Data:
Start of Block
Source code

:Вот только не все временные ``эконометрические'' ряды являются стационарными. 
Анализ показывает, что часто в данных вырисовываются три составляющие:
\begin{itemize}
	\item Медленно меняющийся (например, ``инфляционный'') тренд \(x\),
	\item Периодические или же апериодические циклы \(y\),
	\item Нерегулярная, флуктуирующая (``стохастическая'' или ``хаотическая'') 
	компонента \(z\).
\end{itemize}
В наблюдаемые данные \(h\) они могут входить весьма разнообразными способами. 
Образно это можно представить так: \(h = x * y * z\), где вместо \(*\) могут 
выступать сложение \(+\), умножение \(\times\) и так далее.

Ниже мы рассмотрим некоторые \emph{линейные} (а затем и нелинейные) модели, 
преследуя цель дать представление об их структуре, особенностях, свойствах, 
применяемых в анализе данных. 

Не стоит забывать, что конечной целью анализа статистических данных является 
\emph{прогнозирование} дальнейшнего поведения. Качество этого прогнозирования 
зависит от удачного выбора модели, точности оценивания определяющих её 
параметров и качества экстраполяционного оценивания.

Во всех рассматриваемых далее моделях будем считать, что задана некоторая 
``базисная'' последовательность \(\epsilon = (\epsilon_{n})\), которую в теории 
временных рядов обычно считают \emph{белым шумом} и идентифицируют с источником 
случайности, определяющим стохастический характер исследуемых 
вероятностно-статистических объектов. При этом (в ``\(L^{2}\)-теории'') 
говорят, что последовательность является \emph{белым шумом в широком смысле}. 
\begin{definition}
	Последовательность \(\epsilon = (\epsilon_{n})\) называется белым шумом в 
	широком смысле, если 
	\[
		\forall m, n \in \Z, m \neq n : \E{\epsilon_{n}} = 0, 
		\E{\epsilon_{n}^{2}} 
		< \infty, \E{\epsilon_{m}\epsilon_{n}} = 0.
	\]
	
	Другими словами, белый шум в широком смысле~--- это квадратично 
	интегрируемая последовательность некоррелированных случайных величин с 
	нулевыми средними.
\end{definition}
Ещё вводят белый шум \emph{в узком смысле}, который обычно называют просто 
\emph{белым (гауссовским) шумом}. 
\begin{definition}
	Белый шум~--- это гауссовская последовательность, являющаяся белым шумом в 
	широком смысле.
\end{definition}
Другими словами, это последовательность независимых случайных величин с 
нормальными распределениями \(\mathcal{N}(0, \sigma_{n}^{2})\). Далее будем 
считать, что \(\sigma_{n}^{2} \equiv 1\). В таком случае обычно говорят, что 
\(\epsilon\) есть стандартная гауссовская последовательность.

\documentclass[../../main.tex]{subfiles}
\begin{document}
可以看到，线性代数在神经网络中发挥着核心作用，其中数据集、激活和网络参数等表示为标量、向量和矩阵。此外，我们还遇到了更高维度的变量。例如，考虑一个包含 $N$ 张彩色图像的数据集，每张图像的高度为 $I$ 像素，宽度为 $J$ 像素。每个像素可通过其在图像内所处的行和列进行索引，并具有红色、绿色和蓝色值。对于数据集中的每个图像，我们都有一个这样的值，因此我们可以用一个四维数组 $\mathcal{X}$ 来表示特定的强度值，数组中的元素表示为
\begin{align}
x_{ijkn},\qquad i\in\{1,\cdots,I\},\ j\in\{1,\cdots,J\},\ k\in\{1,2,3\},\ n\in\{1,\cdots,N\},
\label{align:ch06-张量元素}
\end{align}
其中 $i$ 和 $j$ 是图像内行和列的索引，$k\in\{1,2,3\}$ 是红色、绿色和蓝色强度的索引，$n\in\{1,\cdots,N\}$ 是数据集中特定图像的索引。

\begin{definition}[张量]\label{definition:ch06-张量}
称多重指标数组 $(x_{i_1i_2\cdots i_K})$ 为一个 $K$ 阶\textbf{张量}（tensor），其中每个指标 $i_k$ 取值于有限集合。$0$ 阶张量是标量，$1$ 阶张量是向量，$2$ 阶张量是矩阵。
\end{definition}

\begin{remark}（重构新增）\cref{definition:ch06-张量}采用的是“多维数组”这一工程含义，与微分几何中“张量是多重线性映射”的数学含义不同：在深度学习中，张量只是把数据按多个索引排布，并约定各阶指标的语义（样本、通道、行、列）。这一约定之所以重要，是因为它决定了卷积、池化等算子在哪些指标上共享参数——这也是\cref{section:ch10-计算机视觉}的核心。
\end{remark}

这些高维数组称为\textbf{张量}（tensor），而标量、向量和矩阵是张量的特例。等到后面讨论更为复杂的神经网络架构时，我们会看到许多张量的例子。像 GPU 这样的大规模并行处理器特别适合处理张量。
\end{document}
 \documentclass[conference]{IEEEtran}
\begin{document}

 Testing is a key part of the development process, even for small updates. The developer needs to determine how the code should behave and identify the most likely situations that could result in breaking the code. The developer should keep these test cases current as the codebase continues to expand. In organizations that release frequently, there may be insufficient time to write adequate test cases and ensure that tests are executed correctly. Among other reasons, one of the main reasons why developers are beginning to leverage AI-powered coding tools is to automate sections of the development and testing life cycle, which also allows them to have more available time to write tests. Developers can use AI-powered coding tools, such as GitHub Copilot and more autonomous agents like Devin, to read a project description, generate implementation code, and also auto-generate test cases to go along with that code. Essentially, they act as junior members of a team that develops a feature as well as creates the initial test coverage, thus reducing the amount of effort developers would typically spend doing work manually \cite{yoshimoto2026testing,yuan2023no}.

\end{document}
End of Block
What you will do:
Extract every entry in the listing word for word.

Answer box:
Source code

:Вот только не все временные ``эконометрические'' ряды являются стационарными. 
Анализ показывает, что часто в данных вырисовываются три составляющие:
\begin{itemize}
	\item Медленно меняющийся (например, ``инфляционный'') тренд \(x\),
	\item Периодические или же апериодические циклы \(y\),
	\item Нерегулярная, флуктуирующая (``стохастическая'' или ``хаотическая'') 
	компонента \(z\).
\end{itemize}
В наблюдаемые данные \(h\) они могут входить весьма разнообразными способами. 
Образно это можно представить так: \(h = x * y * z\), где вместо \(*\) могут 
выступать сложение \(+\), умножение \(\times\) и так далее.

Ниже мы рассмотрим некоторые \emph{линейные} (а затем и нелинейные) модели, 
преследуя цель дать представление об их структуре, особенностях, свойствах, 
применяемых в анализе данных. 

Не стоит забывать, что конечной целью анализа статистических данных является 
\emph{прогнозирование} дальнейшнего поведения. Качество этого прогнозирования 
зависит от удачного выбора модели, точности оценивания определяющих её 
параметров и качества экстраполяционного оценивания.

Во всех рассматриваемых далее моделях будем считать, что задана некоторая 
``базисная'' последовательность \(\epsilon = (\epsilon_{n})\), которую в теории 
временных рядов обычно считают \emph{белым шумом} и идентифицируют с источником 
случайности, определяющим стохастический характер исследуемых 
вероятностно-статистических объектов. При этом (в ``\(L^{2}\)-теории'') 
говорят, что последовательность является \emph{белым шумом в широком смысле}. 
\begin{definition}
	Последовательность \(\epsilon = (\epsilon_{n})\) называется белым шумом в 
	широком смысле, если 
	\[
		\forall m, n \in \Z, m \neq n : \E{\epsilon_{n}} = 0, 
		\E{\epsilon_{n}^{2}} 
		< \infty, \E{\epsilon_{m}\epsilon_{n}} = 0.
	\]
	
	Другими словами, белый шум в широком смысле~--- это квадратично 
	интегрируемая последовательность некоррелированных случайных величин с 
	нулевыми средними.
\end{definition}
Ещё вводят белый шум \emph{в узком смысле}, который обычно называют просто 
\emph{белым (гауссовским) шумом}. 
\begin{definition}
	Белый шум~--- это гауссовская последовательность, являющаяся белым шумом в 
	широком смысле.
\end{definition}
Другими словами, это последовательность независимых случайных величин с 
нормальными распределениями \(\mathcal{N}(0, \sigma_{n}^{2})\). Далее будем 
считать, что \(\sigma_{n}^{2} \equiv 1\). В таком случае обычно говорят, что 
\(\epsilon\) есть стандартная гауссовская последовательность.

\documentclass[../../main.tex]{subfiles}
\begin{document}
可以看到，线性代数在神经网络中发挥着核心作用，其中数据集、激活和网络参数等表示为标量、向量和矩阵。此外，我们还遇到了更高维度的变量。例如，考虑一个包含 $N$ 张彩色图像的数据集，每张图像的高度为 $I$ 像素，宽度为 $J$ 像素。每个像素可通过其在图像内所处的行和列进行索引，并具有红色、绿色和蓝色值。对于数据集中的每个图像，我们都有一个这样的值，因此我们可以用一个四维数组 $\mathcal{X}$ 来表示特定的强度值，数组中的元素表示为
\begin{align}
x_{ijkn},\qquad i\in\{1,\cdots,I\},\ j\in\{1,\cdots,J\},\ k\in\{1,2,3\},\ n\in\{1,\cdots,N\},
\label{align:ch06-张量元素}
\end{align}
其中 $i$ 和 $j$ 是图像内行和列的索引，$k\in\{1,2,3\}$ 是红色、绿色和蓝色强度的索引，$n\in\{1,\cdots,N\}$ 是数据集中特定图像的索引。

\begin{definition}[张量]\label{definition:ch06-张量}
称多重指标数组 $(x_{i_1i_2\cdots i_K})$ 为一个 $K$ 阶\textbf{张量}（tensor），其中每个指标 $i_k$ 取值于有限集合。$0$ 阶张量是标量，$1$ 阶张量是向量，$2$ 阶张量是矩阵。
\end{definition}

\begin{remark}（重构新增）\cref{definition:ch06-张量}采用的是“多维数组”这一工程含义，与微分几何中“张量是多重线性映射”的数学含义不同：在深度学习中，张量只是把数据按多个索引排布，并约定各阶指标的语义（样本、通道、行、列）。这一约定之所以重要，是因为它决定了卷积、池化等算子在哪些指标上共享参数——这也是\cref{section:ch10-计算机视觉}的核心。
\end{remark}

这些高维数组称为\textbf{张量}（tensor），而标量、向量和矩阵是张量的特例。等到后面讨论更为复杂的神经网络架构时，我们会看到许多张量的例子。像 GPU 这样的大规模并行处理器特别适合处理张量。
\end{document}
 \documentclass[conference]{IEEEtran}
\begin{document}

 Testing is a key part of the development process, even for small updates. The developer needs to determine how the code should behave and identify the most likely situations that could result in breaking the code. The developer should keep these test cases current as the codebase continues to expand. In organizations that release frequently, there may be insufficient time to write adequate test cases and ensure that tests are executed correctly. Among other reasons, one of the main reasons why developers are beginning to leverage AI-powered coding tools is to automate sections of the development and testing life cycle, which also allows them to have more available time to write tests. Developers can use AI-powered coding tools, such as GitHub Copilot and more autonomous agents like Devin, to read a project description, generate implementation code, and also auto-generate test cases to go along with that code. Essentially, they act as junior members of a team that develops a feature as well as creates the initial test coverage, thus reducing the amount of effort developers would typically spend doing work manually \cite{yoshimoto2026testing,yuan2023no}.

\end{document}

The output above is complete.